(Beginning of Dataset records)
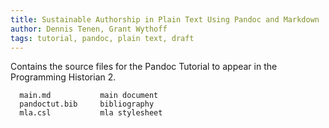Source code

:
 ```yaml
---
title: Sustainable Authorship in Plain Text Using Pandoc and Markdown
author: Dennis Tenen, Grant Wythoff
tags: tutorial, pandoc, plain text, draft
---
```


Contains the source files for the Pandoc Tutorial to appear in the Programming Historian 2. 

```
  main.md           main document
  pandoctut.bib     bibliography
  mla.csl           mla stylesheet
```
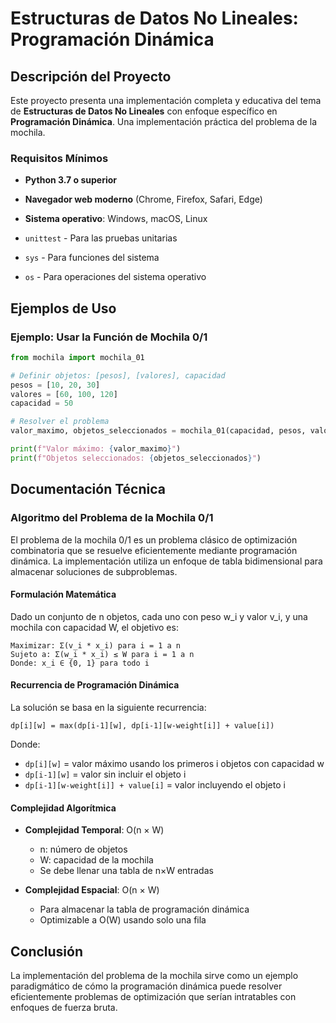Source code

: # Estructuras de Datos No Lineales: Programación Dinámica

## Descripción del Proyecto

Este proyecto presenta una implementación completa y educativa del tema de **Estructuras de Datos No Lineales** con enfoque específico en **Programación Dinámica**. Una implementación práctica del problema de la mochila.


### Requisitos Mínimos

- **Python 3.7 o superior**
- **Navegador web moderno** (Chrome, Firefox, Safari, Edge)
- **Sistema operativo**: Windows, macOS, Linux


- `unittest` - Para las pruebas unitarias
- `sys` - Para funciones del sistema
- `os` - Para operaciones del sistema operativo

## Ejemplos de Uso

### Ejemplo: Usar la Función de Mochila 0/1

```python
from mochila import mochila_01

# Definir objetos: [pesos], [valores], capacidad
pesos = [10, 20, 30]
valores = [60, 100, 120]
capacidad = 50

# Resolver el problema
valor_maximo, objetos_seleccionados = mochila_01(capacidad, pesos, valores)

print(f"Valor máximo: {valor_maximo}")
print(f"Objetos seleccionados: {objetos_seleccionados}")
```


## Documentación Técnica

### Algoritmo del Problema de la Mochila 0/1

El problema de la mochila 0/1 es un problema clásico de optimización combinatoria que se resuelve eficientemente mediante programación dinámica. La implementación utiliza un enfoque de tabla bidimensional para almacenar soluciones de subproblemas.

#### Formulación Matemática

Dado un conjunto de n objetos, cada uno con peso w_i y valor v_i, y una mochila con capacidad W, el objetivo es:

```
Maximizar: Σ(v_i * x_i) para i = 1 a n
Sujeto a: Σ(w_i * x_i) ≤ W para i = 1 a n
Donde: x_i ∈ {0, 1} para todo i
```

#### Recurrencia de Programación Dinámica

La solución se basa en la siguiente recurrencia:

```
dp[i][w] = max(dp[i-1][w], dp[i-1][w-weight[i]] + value[i])
```

Donde:
- `dp[i][w]` = valor máximo usando los primeros i objetos con capacidad w
- `dp[i-1][w]` = valor sin incluir el objeto i
- `dp[i-1][w-weight[i]] + value[i]` = valor incluyendo el objeto i

#### Complejidad Algorítmica

- **Complejidad Temporal**: O(n × W)
  - n: número de objetos
  - W: capacidad de la mochila
  - Se debe llenar una tabla de n×W entradas

- **Complejidad Espacial**: O(n × W)
  - Para almacenar la tabla de programación dinámica
  - Optimizable a O(W) usando solo una fila


## Conclusión

La implementación del problema de la mochila sirve como un ejemplo paradigmático de cómo la programación dinámica puede resolver eficientemente problemas de optimización que serían intratables con enfoques de fuerza bruta. 


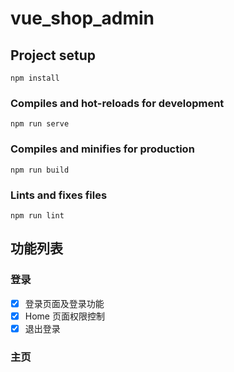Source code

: # vue_shop_admin

## Project setup

```
npm install
```

### Compiles and hot-reloads for development

```
npm run serve
```

### Compiles and minifies for production

```
npm run build
```

### Lints and fixes files

```
npm run lint
```

## 功能列表

### 登录

- [x] 登录页面及登录功能
- [x] Home 页面权限控制
- [x] 退出登录

### 主页
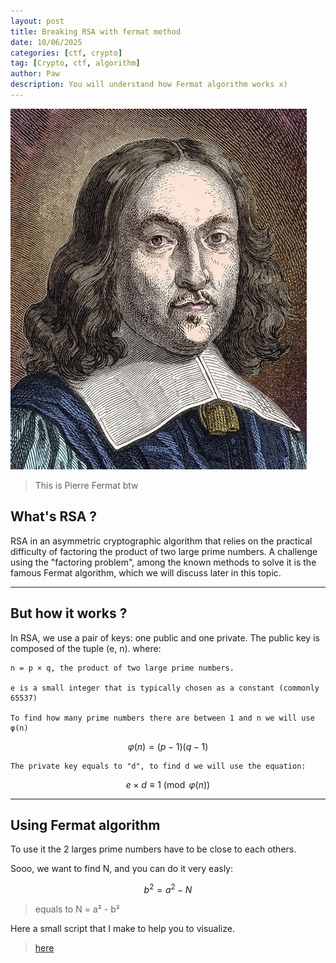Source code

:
 ```yaml
---
layout: post
title: Breaking RSA with fermat method
date: 10/06/2025
categories: [ctf, crypto]
tag: [Crypto, ctf, algorithm]
author: Paw
description: You will understand how Fermat algorithm works x)
---
```


![image](/assets/fermat/fermat.jpeg)
> This is Pierre Fermat btw


## What's RSA ? 

RSA in an asymmetric cryptographic algorithm that relies on the practical difficulty of factoring the product of two large prime numbers. A challenge using the "factoring problem", among the known methods to solve it is the famous Fermat algorithm, which we will discuss later in this topic.

---
 ## But how it works ?

In RSA, we use a pair of keys: one public and one private.
The public key is composed of the tuple (e, n).
where:

    n = p × q, the product of two large prime numbers.

    e is a small integer that is typically chosen as a constant (commonly 65537)

    To find how many prime numbers there are between 1 and n we will use φ(n)


$$
\varphi(n) = (p-1)(q-1)
$$

    The private key equals to "d", to find d we will use the equation:

$$
e \times d \equiv 1 \pmod{\varphi(n)}
$$

---
    
## Using Fermat algorithm

To use it the 2 larges prime numbers have to be close to each others.


Sooo, we want to find N, and you can do it very easly:

$$
b^2 = a^2 - N 
$$

> equals to N = a² - b² 


Here a small script that I make to help you to visualize.
>[here](https://github.com/Tropaw/Fermatheboss/blob/main/fermat.py)

 
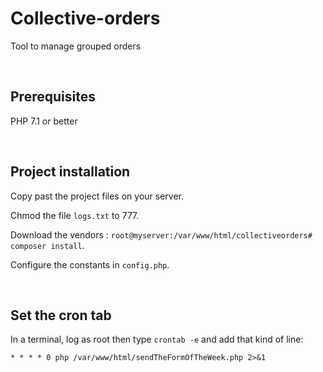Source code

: # Collective-orders
Tool to manage grouped orders

<br>

## Prerequisites
PHP 7.1 or better

<br>


## Project installation 
Copy past the project files on your server.

Chmod the file `logs.txt` to 777.

Download the vendors : `root@myserver:/var/www/html/collectiveorders# composer install`.

Configure the constants in `config.php`.


<br>

## Set the cron tab
In a terminal, log as root then type `crontab -e` and add that kind of line:
```
* * * * 0 php /var/www/html/sendTheFormOfTheWeek.php 2>&1
```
(End of Dataset records)
*Task goal*
Repeat verbatim the lines from the one with "N = a² - b²" through the end of the listing above. Include both ends, add nothing, and exclude the pictures.

*Output*
> equals to N = a² - b² 


Here a small script that I make to help you to visualize.
>[here](https://github.com/Tropaw/Fermatheboss/blob/main/fermat.py)

 
Source code

: # Collective-orders
Tool to manage grouped orders

<br>

## Prerequisites
PHP 7.1 or better

<br>


## Project installation 
Copy past the project files on your server.

Chmod the file `logs.txt` to 777.

Download the vendors : `root@myserver:/var/www/html/collectiveorders# composer install`.

Configure the constants in `config.php`.


<br>

## Set the cron tab
In a terminal, log as root then type `crontab -e` and add that kind of line:
```
* * * * 0 php /var/www/html/sendTheFormOfTheWeek.php 2>&1
```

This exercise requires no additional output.